Frisbee, who hopes to travel to Peru again in 2024, will provide support on the application of different isotopic techniques to trace glacial meltwater through the mountains, collaborate in the writing of the research articles, support groundwater flow analysis, and review the reliability of the final outputs. In addition, Frisbee, Hamilton, and their students in the U.S. are working with the Peruvian collaborators to organize a future international outreach event on the impacts of melting alpine glaciers on mountain groundwater systems and more broadly to mountainous systems.
“My duties will include helping advise students, providing technical support on groundwater flow models, and supporting isotopic interpretations of data the team will collect in Peru,” says Frisbee. “The work is important to livelihoods in Peru. Lima and Arequipa are large cities. Lima has a population of over 8 million people and Arequipa has over 1 million people. Huancayo has over 400,000 people. These cities are located in semiarid to arid settings with short wet seasons. The amounts of groundwater, sources of groundwater recharge, and seasonality of groundwater recharge are poorly quantified. Recharge is how aquifers are replenished. So, if mountain aquifers depended on glacial meltwater as a source of recharge in the past, then what will happen to alpine communities in Peru as we transition to an ice-free future?
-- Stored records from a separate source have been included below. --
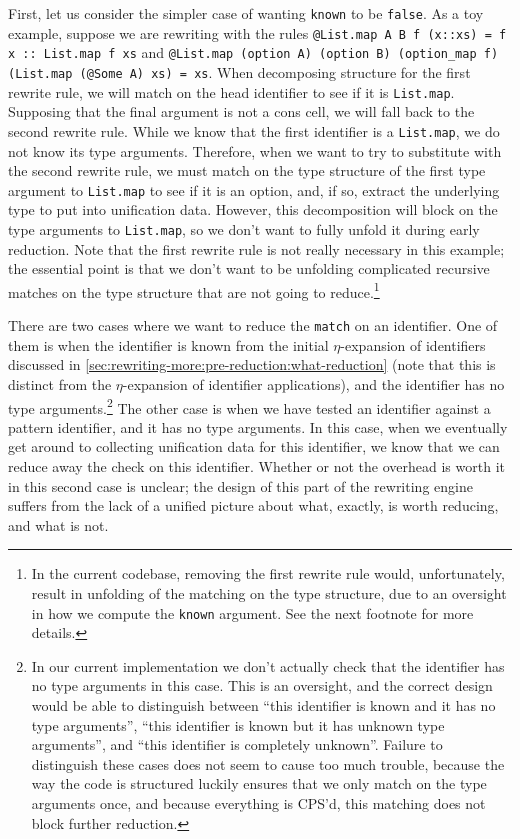 First, let us consider the simpler case of wanting \texttt{known} to be \texttt{false}.
As a toy example, suppose we are rewriting with the rules \texttt{@List.map A B f (x::xs) = f x :: List.map f xs} and \texttt{@List.map (option A) (option B) (option_map f) (List.map (@Some A) xs) = xs}.
When decomposing structure for the first rewrite rule, we will match on the head identifier to see if it is \texttt{List.map}.
Supposing that the final argument is not a cons cell, we will fall back to the second rewrite rule.
While we know that the first identifier is a \texttt{List.map}, we do not know its type arguments.
Therefore, when we want to try to substitute with the second rewrite rule, we must match on the type structure of the first type argument to \texttt{List.map} to see if it is an option, and, if so, extract the underlying type to put into unification data.
However, this decomposition will block on the type arguments to \texttt{List.map}, so we don't want to fully unfold it during early reduction.
Note that the first rewrite rule is not really necessary in this example; the essential point is that we don't want to be unfolding complicated recursive matches on the type structure that are not going to reduce.\footnote{%
  In the current codebase, removing the first rewrite rule would, unfortunately, result in unfolding of the matching on the type structure, due to an oversight in how we compute the \texttt{known} argument.
  See the next footnote for more details.%
}

There are two cases where we want to reduce the \texttt{match} on an identifier.
One of them is when the identifier is known from the initial $\eta$-expansion of identifiers discussed in \autoref{sec:rewriting-more:pre-reduction:what-reduction} (note that this is distinct from the $\eta$-expansion of identifier applications), and the identifier has no type arguments.\footnote{%
  In our current implementation we don't actually check that the identifier has no type arguments in this case.
  This is an oversight, and the correct design would be able to distinguish between ``this identifier is known and it has no type arguments'', ``this identifier is known but it has unknown type arguments'', and ``this identifier is completely unknown''.
  Failure to distinguish these cases does not seem to cause too much trouble, because the way the code is structured luckily ensures that we only match on the type arguments once, and because everything is CPS'd, this matching does not block further reduction.%
}
The other case is when we have tested an identifier against a pattern identifier, and it has no type arguments.
In this case, when we eventually get around to collecting unification data for this identifier, we know that we can reduce away the check on this identifier.
Whether or not the overhead is worth it in this second case is unclear; the design of this part of the rewriting engine suffers from the lack of a unified picture about what, exactly, is worth reducing, and what is not.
They want to provide the data that is needed to better manage their alpine water resources today and prepare for changing conditions in the future.”
About the Department of Earth, Atmospheric, and Planetary Sciences at Purdue University
The Department of Earth, Atmospheric, and Planetary Sciences (EAPS) combines four of Purdue’s most interdisciplinary programs: Geology & Geophysics, Environmental Sciences, Atmospheric Sciences, and Planetary Sciences. EAPS conducts world-class research, educates undergraduate and graduate students, and provides our college, university, state and country with the information necessary to understand the world and universe around us. Our research is globally recognized, our students are highly valued by graduate schools, employers, and our alumni continue to make significant contributions in academia, industry, and federal and state government.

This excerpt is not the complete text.